Cambodia Political Repression Deepens

Mass convictions, farcical commune elections highlight continuing democratic backslide.

Cambodia’s political situation has continued to deteriorate, with its courts last week sentencing more of the government’s political opponents to prison terms on what critics and human rights activists termed baseless charges as Prime Minister Hun Sen and the ruling Cambodian People’s Party continued their democratic charade by holding local commune elections earlier this month.

On June 14, the Phnom Penh Municipal Court convicted at least 51 opposition politicians affiliated with the now-dissolved Cambodian National Rescue Party on politically motivated charges of “plotting” and “incitement to commit a felony under articles 453, 494, and 495 of the Criminal Code. Among those arrested and hurriedly convicted was the Cambodian American democracy activist Theary Seng (pictured above) who was detained on June 14 and sentenced just three days later.

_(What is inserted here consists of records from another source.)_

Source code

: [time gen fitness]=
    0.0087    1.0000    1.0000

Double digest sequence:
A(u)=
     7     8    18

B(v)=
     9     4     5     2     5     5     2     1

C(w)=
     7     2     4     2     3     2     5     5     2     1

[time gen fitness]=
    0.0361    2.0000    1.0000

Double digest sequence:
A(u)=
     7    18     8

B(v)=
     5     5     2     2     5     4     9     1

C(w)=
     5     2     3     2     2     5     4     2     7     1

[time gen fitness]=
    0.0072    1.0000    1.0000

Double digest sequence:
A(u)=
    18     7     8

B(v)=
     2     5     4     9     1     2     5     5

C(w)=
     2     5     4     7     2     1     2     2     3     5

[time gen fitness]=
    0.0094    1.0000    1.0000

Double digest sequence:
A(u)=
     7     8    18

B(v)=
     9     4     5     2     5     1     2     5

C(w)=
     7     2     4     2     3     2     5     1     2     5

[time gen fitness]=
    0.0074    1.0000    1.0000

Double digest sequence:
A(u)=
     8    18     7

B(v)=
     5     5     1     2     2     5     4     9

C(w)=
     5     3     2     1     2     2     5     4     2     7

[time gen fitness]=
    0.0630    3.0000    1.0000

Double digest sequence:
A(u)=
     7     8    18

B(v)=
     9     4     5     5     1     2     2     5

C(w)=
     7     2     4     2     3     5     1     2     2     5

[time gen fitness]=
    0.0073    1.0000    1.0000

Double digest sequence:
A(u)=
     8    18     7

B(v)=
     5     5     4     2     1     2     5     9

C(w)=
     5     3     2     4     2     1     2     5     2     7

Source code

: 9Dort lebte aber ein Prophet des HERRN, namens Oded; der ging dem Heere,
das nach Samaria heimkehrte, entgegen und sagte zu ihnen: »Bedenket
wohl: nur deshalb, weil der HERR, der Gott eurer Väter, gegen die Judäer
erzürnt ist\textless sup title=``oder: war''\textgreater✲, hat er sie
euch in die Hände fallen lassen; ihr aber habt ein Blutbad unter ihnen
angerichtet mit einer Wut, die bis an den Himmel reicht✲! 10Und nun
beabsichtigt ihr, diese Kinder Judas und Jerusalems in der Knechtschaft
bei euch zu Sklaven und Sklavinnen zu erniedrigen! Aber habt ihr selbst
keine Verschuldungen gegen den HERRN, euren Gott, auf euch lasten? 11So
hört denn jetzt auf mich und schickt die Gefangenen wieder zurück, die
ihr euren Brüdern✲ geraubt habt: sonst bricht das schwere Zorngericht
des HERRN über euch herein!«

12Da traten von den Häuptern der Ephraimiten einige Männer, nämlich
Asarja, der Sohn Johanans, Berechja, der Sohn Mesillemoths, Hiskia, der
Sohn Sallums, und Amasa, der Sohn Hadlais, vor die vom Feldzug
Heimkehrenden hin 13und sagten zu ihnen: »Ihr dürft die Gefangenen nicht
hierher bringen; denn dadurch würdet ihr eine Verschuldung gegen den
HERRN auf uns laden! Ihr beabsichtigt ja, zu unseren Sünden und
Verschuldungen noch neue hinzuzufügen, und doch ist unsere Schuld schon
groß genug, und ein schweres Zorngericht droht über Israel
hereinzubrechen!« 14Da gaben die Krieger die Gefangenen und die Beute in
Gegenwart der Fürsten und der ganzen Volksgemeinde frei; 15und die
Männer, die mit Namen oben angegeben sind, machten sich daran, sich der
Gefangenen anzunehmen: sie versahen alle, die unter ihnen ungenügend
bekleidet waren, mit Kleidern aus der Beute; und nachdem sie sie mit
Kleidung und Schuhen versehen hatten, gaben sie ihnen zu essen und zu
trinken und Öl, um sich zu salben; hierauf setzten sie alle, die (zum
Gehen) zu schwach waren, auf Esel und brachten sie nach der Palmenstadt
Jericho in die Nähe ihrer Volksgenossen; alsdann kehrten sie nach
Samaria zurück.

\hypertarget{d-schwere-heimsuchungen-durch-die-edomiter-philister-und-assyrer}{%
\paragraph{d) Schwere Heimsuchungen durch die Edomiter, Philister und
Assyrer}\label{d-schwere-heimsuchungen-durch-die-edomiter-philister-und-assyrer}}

Some 31 of the defendants were sentenced to five to eight years, another 20 were handed five-year suspended sentences, while 27 were sentenced in absentia as they are living in exile. Those absent were forced to flee when the country’s court system, stacked with ruling-party appointees, dissolved the CNRP in 2017 after the party received a strong turnout in local commune polls. Since then, the government has rounded up CNRP affiliates who remained in the country, with last week’s show trial being the third of four mass sentences in which some 150 defendants face almost certain imprisonment.